The CTA Yellow Line reopened Friday morning, seven weeks after a crash on the tracks injured more than a dozen people and left the train line to Skokie closed.
CTA has attributed the nearly two-month closure to testing the agency was conducting on the line and a desire to have National Transportation Safety Board investigators return to Chicago for a second visit, as questions lingered about the factors contributing to the crash and whether it could have been prevented.
CTA’s reopening of the line, also known as the Skokie Swift, comes with several new safety measures, including lowering train speeds to a maximum of 35 mph, down from 55 mph before the crash. Speeds in the area of the collision were to be lowered to 25 mph.
On Nov. 16, a Yellow Line train was approaching the Howard station, near the border of Chicago and Evanston, when it rear-ended a “snow-fighter” track-plowing train that was on the tracks for scheduled training. At least 16 people were taken to hospitals after the crash, three of them critically injured, according to a preliminary NTSB report. Initial reports from first responders had indicated 23 people were taken to hospitals.

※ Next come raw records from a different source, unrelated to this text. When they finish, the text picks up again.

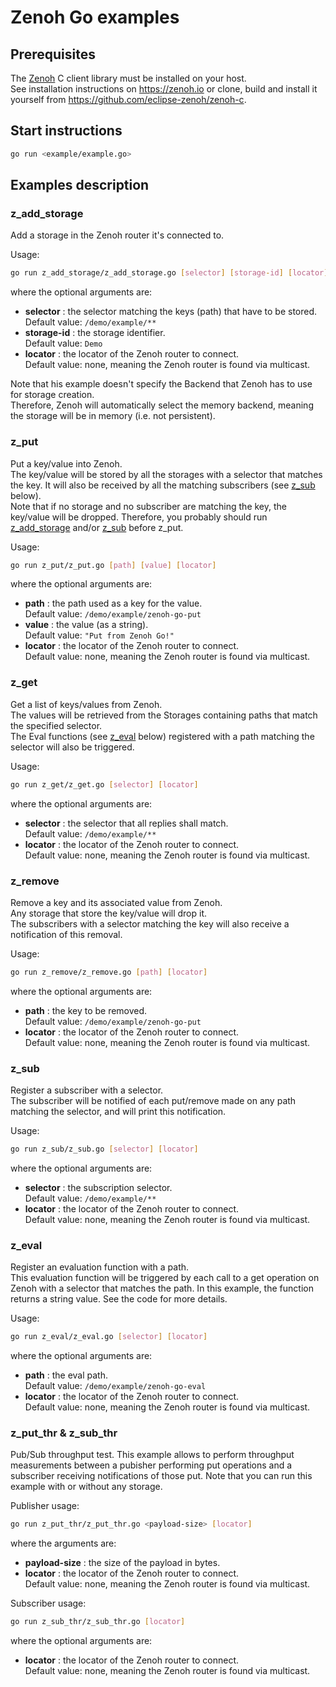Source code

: # Zenoh Go examples

## Prerequisites

   The [Zenoh](https://zenoh.io) C client library must be installed on your host.  
   See installation instructions on https://zenoh.io or clone, build and install it yourself from https://github.com/eclipse-zenoh/zenoh-c.

## Start instructions
   
   ```bash
   go run <example/example.go>
   ```

## Examples description

### z_add_storage

   Add a storage in the Zenoh router it's connected to.

   Usage:
   ```bash
   go run z_add_storage/z_add_storage.go [selector] [storage-id] [locator]
   ```
   where the optional arguments are:
   - **selector** :  the selector matching the keys (path) that have to be stored.  
                     Default value: `/demo/example/**`
   - **storage-id** : the storage identifier.  
                      Default value: `Demo` 
   - **locator** : the locator of the Zenoh router to connect.  
                   Default value: none, meaning the Zenoh router is found via multicast.

   Note that his example doesn't specify the Backend that Zenoh has to use for storage creation.  
   Therefore, Zenoh will automatically select the memory backend, meaning the storage will be in memory
   (i.e. not persistent).

### z_put

   Put a key/value into Zenoh.  
   The key/value will be stored by all the storages with a selector that matches the key.
   It will also be received by all the matching subscribers (see [z_sub](#z_sub) below).  
   Note that if no storage and no subscriber are matching the key, the key/value will be dropped.
   Therefore, you probably should run [z_add_storage](#z_add_storage) and/or [z_sub](#z_sub) before z_put.

   Usage:
   ```bash
   go run z_put/z_put.go [path] [value] [locator]
   ```
   where the optional arguments are:
   - **path** : the path used as a key for the value.  
                Default value: `/demo/example/zenoh-go-put` 
   - **value** : the value (as a string).  
                Default value: `"Put from Zenoh Go!"` 
   - **locator** : the locator of the Zenoh router to connect.  
                   Default value: none, meaning the Zenoh router is found via multicast.

### z_get

   Get a list of keys/values from Zenoh.  
   The values will be retrieved from the Storages containing paths that match the specified selector.  
   The Eval functions (see [z_eval](#z_eval) below) registered with a path matching the selector
   will also be triggered.

   Usage:
   ```bash
   go run z_get/z_get.go [selector] [locator]
   ```
   where the optional arguments are:
   - **selector** : the selector that all replies shall match.  
                    Default value: `/demo/example/**` 
   - **locator** : the locator of the Zenoh router to connect.  
                   Default value: none, meaning the Zenoh router is found via multicast.

### z_remove

   Remove a key and its associated value from Zenoh.  
   Any storage that store the key/value will drop it.  
   The subscribers with a selector matching the key will also receive a notification of this removal.

   Usage:
   ```bash
   go run z_remove/z_remove.go [path] [locator]
   ```
   where the optional arguments are:
   - **path** : the key to be removed.  
                Default value: `/demo/example/zenoh-go-put` 
   - **locator** : the locator of the Zenoh router to connect.  
                   Default value: none, meaning the Zenoh router is found via multicast.

### z_sub

   Register a subscriber with a selector.  
   The subscriber will be notified of each put/remove made on any path matching the selector,
   and will print this notification.

   Usage:
   ```bash
   go run z_sub/z_sub.go [selector] [locator]
   ```
   where the optional arguments are:
   - **selector** : the subscription selector.  
                    Default value: `/demo/example/**` 
   - **locator** : the locator of the Zenoh router to connect.  
                   Default value: none, meaning the Zenoh router is found via multicast.

### z_eval

   Register an evaluation function with a path.  
   This evaluation function will be triggered by each call to a get operation on Zenoh 
   with a selector that matches the path. In this example, the function returns a string value.
   See the code for more details.

   Usage:
   ```bash
   go run z_eval/z_eval.go [selector] [locator]
   ```
   where the optional arguments are:
   - **path** : the eval path.  
                Default value: `/demo/example/zenoh-go-eval` 
   - **locator** : the locator of the Zenoh router to connect.  
                   Default value: none, meaning the Zenoh router is found via multicast.

### z_put_thr & z_sub_thr

   Pub/Sub throughput test.
   This example allows to perform throughput measurements between a pubisher performing
   put operations and a subscriber receiving notifications of those put.
   Note that you can run this example with or without any storage.

   Publisher usage:
   ```bash
   go run z_put_thr/z_put_thr.go <payload-size> [locator]
   ```
   where the arguments are:
   - **payload-size** : the size of the payload in bytes.  
   - **locator** : the locator of the Zenoh router to connect.  
                   Default value: none, meaning the Zenoh router is found via multicast.

   Subscriber usage:
   ```bash
   go run z_sub_thr/z_sub_thr.go [locator]
   ```
   where the optional arguments are:
   - **locator** : the locator of the Zenoh router to connect.  
                   Default value: none, meaning the Zenoh router is found via multicast.

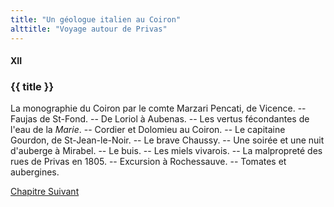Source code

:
 ```yaml
---
title: "Un géologue italien au Coiron"
alttitle: "Voyage autour de Privas"
---
```


#### XII

### {{ title }}

<div class="tltr">

La monographie du Coiron par le comte Marzari Pencati, de Vicence. -- Faujas de
St-Fond. -- De Loriol à Aubenas. -- Les vertus fécondantes de l'eau de la
_Marie_. -- Cordier et Dolomieu au Coiron. -- Le capitaine Gourdon, de
St-Jean-le-Noir. -- Le brave Chaussy. -- Une soirée et une nuit d'auberge à
Mirabel. -- Le buis. -- Les miels vivarois. -- La malpropreté des rues de Privas
en 1805. -- Excursion à Rochessauve. -- Tomates et aubergines.

</div>

<div id="next">

[Chapitre Suivant](13.html)

</div>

The crash also caused about $8.7 million in damages to equipment and sparked multiple lawsuits. Yellow Line service was replaced with free shuttle buses.
In the mid-December preliminary report, the NTSB found the train’s operator tried to brake before the crash, and a system designed to reduce sliding by the train’s wheels while braking had activated. The train was made up of two, nearly decade-old 5000-series cars, which is CTA’s most common model railcar.
The NTSB is still investigating the crash, but Chair Jennifer Homendy has previously said the CTA’s signal system, which controls train movement, was old, and if it were designed today it would have to allow for a longer stopping distance for trains. She has also said there was residue on the tracks and that the train’s wheels slipped as the operator tried to brake, and the NTSB is examining “organic material” on the tracks that can include contaminants such as leaf debris.
Homendy has previously said it was up to CTA to decide when to reopen the line, and ensure it was safe.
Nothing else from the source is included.